There will be natural drop-offs in some of your lists, mark them. When a position is getting scarce, make sure you get a guy on the list before the large drop off.
Note guys that produce in each area and target them. Avoid guys that are very well healed in one category such as steals. If they get injured you have issues. If your guys produce in several categories and injury will allow you to focus on picking up guys that will aid you in one or two categories.
I played in 3 different good sized money leagues and literally dominated them all over a period of years using this procedure. There is a bit more to it, but you define position scarcity, etc.

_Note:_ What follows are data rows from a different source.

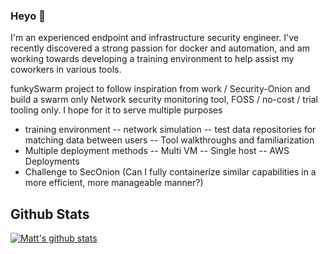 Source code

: ### Heyo 👋
I'm an experienced endpoint and infrastructure security engineer.
I've recently discovered a strong passion for docker and automation, and am working towards developing a training environment to help assist my coworkers in various tools.




funkySwarm project to follow inspiration from work / Security-Onion and build a swarm only Network security monitoring tool, FOSS / no-cost / trial tooling only. 
I hope for it to serve multiple purposes
- training environment
-- network simulation
-- test data repositories for matching data between users
-- Tool walkthroughs and familiarization
- Multiple deployment methods
-- Multi VM
-- Single host
-- AWS Deployments
- Challenge to SecOnion (Can I fully containerize similar capabilities in a more efficient, more manageable manner?)

## Github Stats
[![Matt's github stats](https://github-readme-stats.vercel.app/api?username=funkyNet)](https://github.com/anuraghazra/github-readme-stats)
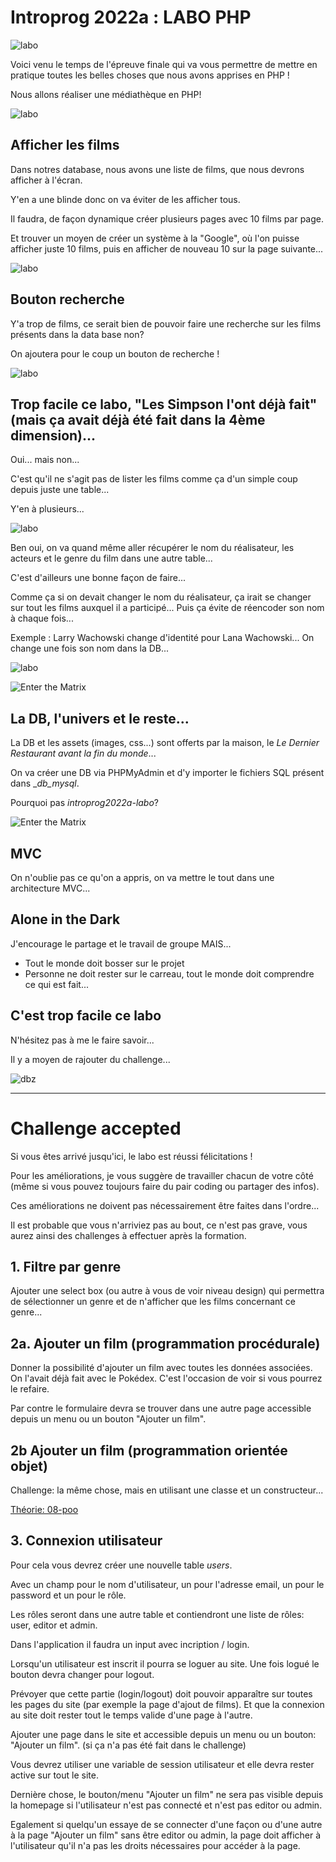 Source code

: # Introprog 2022a : LABO PHP

![labo](../_readme_img/rick.gif)

Voici venu le temps de l'épreuve finale qui va vous permettre de mettre en pratique toutes les belles choses que nous avons apprises en PHP !

Nous allons réaliser une médiathèque en PHP!

![labo](../_readme_img/01-labo.png)

## Afficher les films

Dans notres database, nous avons une liste de films, que nous devrons afficher à l'écran.

Y'en a une blinde donc on va éviter de les afficher tous.

Il faudra, de façon dynamique créer plusieurs pages avec 10 films par page.

Et trouver un moyen de créer un système à la "Google", où l'on puisse afficher juste 10 films, puis en afficher de nouveau 10 sur la page suivante...

![labo](../_readme_img/02-labo-next.png)

## Bouton recherche

Y'a trop de films, ce serait bien de pouvoir faire une recherche sur les films présents dans la data base non?

On ajoutera pour le coup un bouton de recherche !

![labo](../_readme_img/03-labo-search.png)

## Trop facile ce labo, "Les Simpson l'ont déjà fait" (mais ça avait déjà été fait dans la 4ème dimension)...

Oui... mais non...

C'est qu'il ne s'agit pas de lister les films comme ça d'un simple coup depuis juste une table...

Y'en à plusieurs...

![labo](../_readme_img/04-labo-db.png)

Ben oui, on va quand même aller récupérer le nom du réalisateur, les acteurs et le genre du film dans une autre table...

C'est d'ailleurs une bonne façon de faire...

Comme ça si on devait changer le nom du réalisateur, ça irait se changer sur tout les films auxquel il a participé... Puis ça évite de réencoder son nom à chaque fois...

Exemple : Larry Wachowski change d'identité pour Lana Wachowski... On change une fois son nom dans la DB...

![labo](../_readme_img/05-labo-db.png)

![Enter the Matrix](../_readme_img/neo.gif)

## La DB, l'univers et le reste...

La DB et les assets (images, css...) sont offerts par la maison, le _Le Dernier Restaurant avant la fin du monde_...

On va créer une DB via PHPMyAdmin et d'y importer le fichiers SQL présent dans \__db_mysql_.

Pourquoi pas _introprog2022a-labo_?

![Enter the Matrix](../_readme_img/marvin.jpg)

## MVC

On n'oublie pas ce qu'on a appris, on va mettre le tout dans une architecture MVC...

## Alone in the Dark

J'encourage le partage et le travail de groupe MAIS...

- Tout le monde doit bosser sur le projet
- Personne ne doit rester sur le carreau, tout le monde doit comprendre ce qui est fait...

## C'est trop facile ce labo

N'hésitez pas à me le faire savoir...

Il y a moyen de rajouter du challenge...

![dbz](../_readme_img/dbz.gif)

---

# Challenge accepted

Si vous êtes arrivé jusqu'ici, le labo est réussi félicitations !

Pour les améliorations, je vous suggère de travailler chacun de votre côté (même si vous pouvez toujours faire du pair coding ou partager des infos).

Ces améliorations ne doivent pas nécessairement être faites dans l'ordre...

Il est probable que vous n'arriviez pas au bout, ce n'est pas grave, vous aurez ainsi des challenges à effectuer après la formation.

## 1. Filtre par genre

Ajouter une select box (ou autre à vous de voir niveau design) qui permettra de sélectionner un genre et de n'afficher que les films concernant ce genre...

## 2a. Ajouter un film (programmation procédurale)

Donner la possibilité d'ajouter un film avec toutes les données associées. On l'avait déjà fait avec le Pokédex. C'est l'occasion de voir si vous pourrez le refaire.

Par contre le formulaire devra se trouver dans une autre page accessible depuis un menu ou un bouton "Ajouter un film".

## 2b Ajouter un film (programmation orientée objet)

Challenge: la même chose, mais en utilisant une classe et un constructeur...

[Théorie: 08-poo](../08-poo)

## 3. Connexion utilisateur

Pour cela vous devrez créer une nouvelle table _users_.

Avec un champ pour le nom d'utilisateur, un pour l'adresse email, un pour le password et un pour le rôle.

Les rôles seront dans une autre table et contiendront une liste de rôles: user, editor et admin.

Dans l'application il faudra un input avec incription / login.

Lorsqu'un utilisateur est inscrit il pourra se loguer au site.
Une fois logué le bouton devra changer pour logout.

Prévoyer que cette partie (login/logout) doit pouvoir apparaître sur toutes les pages du site (par exemple la page d'ajout de films). Et que la connexion au site doit rester tout le temps valide d'une page à l'autre.

Ajouter une page dans le site et accessible depuis un menu ou un bouton: "Ajouter un film". (si ça n'a pas été fait dans le challenge)

Vous devrez utiliser une variable de session utilisateur et elle devra rester active sur tout le site.

Dernière chose, le bouton/menu "Ajouter un film" ne sera pas visible depuis la homepage si l'utilisateur n'est pas connecté et n'est pas editor ou admin.

Egalement si quelqu'un essaye de se connecter d'une façon ou d'une autre à la page "Ajouter un film" sans être editor ou admin, la page doit afficher à l'utilisateur qu'il n'a pas les droits nécessaires pour accéder à la page.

I would create an xls spreadsheet and put the teams on the row and the positions in the column. I'd then put in each players name and the total score I had assigned them. I'd then color code the top tier I wanted to target (so that you could easily identify how many were left) as well as the drop-off guys for the same reason.
Now I had one single sheet with all the players and their values on them. I'd highlight guys as they went off the board and keep track of everyones draft (not just the players, but the totals they have based on your system.) That would give you some idea of who was going to go with what position or type of player next. I'd also keep track of draft tendencies over a few years. (One guy took Joe Carter every year for 4 yrs straight, one guy took CLE players, one guy concentrated on pitchers, another on steals, etc.)
If this seems like and involved process, it is to some degree. Though once you've done it the first year its much easier to update your spreadsheet for the next year.
Maybe that is TMI? Ha Ha, good luck.